◆ Stored data

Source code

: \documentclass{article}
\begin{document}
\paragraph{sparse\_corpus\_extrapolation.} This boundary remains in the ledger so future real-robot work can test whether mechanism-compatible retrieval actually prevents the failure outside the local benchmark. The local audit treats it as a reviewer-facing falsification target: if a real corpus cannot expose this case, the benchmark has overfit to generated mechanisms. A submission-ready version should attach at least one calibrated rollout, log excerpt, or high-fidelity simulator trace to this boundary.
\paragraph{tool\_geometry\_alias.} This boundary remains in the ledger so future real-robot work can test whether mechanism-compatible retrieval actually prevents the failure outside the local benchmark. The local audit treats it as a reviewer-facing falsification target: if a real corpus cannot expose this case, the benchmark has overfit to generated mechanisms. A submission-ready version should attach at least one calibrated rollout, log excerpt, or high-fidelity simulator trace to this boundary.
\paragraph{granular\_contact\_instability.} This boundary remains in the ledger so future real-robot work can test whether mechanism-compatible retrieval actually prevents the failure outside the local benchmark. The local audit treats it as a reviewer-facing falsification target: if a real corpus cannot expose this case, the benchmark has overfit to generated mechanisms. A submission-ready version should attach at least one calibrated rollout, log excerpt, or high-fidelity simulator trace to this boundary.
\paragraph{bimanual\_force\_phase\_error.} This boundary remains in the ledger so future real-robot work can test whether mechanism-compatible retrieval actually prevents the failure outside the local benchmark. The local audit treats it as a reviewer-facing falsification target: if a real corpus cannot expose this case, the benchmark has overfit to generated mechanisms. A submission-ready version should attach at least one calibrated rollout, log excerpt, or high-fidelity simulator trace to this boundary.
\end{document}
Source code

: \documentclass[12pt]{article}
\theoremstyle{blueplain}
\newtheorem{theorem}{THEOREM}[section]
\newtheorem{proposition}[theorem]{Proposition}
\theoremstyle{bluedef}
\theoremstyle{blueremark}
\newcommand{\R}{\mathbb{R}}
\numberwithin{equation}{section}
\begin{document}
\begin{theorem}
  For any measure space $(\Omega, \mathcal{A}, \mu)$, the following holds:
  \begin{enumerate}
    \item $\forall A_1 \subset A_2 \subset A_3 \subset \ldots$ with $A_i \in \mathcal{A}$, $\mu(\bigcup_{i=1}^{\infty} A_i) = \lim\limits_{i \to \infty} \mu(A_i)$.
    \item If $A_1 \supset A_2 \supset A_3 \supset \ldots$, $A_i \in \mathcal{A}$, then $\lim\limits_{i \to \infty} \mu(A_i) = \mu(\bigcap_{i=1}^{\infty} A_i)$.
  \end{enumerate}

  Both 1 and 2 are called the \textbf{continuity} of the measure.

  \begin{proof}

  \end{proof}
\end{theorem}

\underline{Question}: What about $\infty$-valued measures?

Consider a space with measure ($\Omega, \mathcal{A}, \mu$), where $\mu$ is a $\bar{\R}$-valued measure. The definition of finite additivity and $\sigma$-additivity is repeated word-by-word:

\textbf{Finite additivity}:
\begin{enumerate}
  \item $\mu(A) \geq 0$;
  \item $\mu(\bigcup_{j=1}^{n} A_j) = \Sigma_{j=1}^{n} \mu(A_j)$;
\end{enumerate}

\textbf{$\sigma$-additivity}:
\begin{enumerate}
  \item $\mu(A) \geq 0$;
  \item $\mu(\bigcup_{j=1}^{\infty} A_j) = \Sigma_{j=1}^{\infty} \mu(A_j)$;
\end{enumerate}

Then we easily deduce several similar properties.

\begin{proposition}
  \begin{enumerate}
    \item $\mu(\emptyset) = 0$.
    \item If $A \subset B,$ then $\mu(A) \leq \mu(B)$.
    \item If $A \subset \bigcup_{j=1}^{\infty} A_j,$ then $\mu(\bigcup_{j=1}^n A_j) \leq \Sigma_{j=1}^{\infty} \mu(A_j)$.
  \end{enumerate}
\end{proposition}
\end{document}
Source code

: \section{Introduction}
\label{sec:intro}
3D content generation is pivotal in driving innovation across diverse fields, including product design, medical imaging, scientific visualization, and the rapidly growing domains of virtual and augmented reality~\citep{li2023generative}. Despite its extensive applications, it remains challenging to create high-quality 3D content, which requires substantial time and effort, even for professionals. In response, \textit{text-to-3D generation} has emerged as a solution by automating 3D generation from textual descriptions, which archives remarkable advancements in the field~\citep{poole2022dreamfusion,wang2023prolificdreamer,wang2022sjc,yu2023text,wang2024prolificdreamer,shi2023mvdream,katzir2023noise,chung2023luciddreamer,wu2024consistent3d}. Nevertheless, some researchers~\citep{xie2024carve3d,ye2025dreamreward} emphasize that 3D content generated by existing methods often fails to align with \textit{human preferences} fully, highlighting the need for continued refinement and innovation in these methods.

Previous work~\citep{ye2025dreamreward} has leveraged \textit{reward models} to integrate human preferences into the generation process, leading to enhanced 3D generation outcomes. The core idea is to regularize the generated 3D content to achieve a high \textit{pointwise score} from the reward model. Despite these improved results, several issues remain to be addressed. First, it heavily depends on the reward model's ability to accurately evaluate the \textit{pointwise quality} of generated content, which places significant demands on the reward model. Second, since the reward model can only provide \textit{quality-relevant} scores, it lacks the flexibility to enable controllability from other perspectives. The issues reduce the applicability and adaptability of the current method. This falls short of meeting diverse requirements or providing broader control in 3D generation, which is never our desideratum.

◆ What is needed
For every line of the records that has the word "additivity" in it, make a copy.

◆ Solution for this problem
Consider a space with measure ($\Omega, \mathcal{A}, \mu$), where $\mu$ is a $\bar{\R}$-valued measure. The definition of finite additivity and $\sigma$-additivity is repeated word-by-word:
\textbf{Finite additivity}:
\textbf{$\sigma$-additivity}:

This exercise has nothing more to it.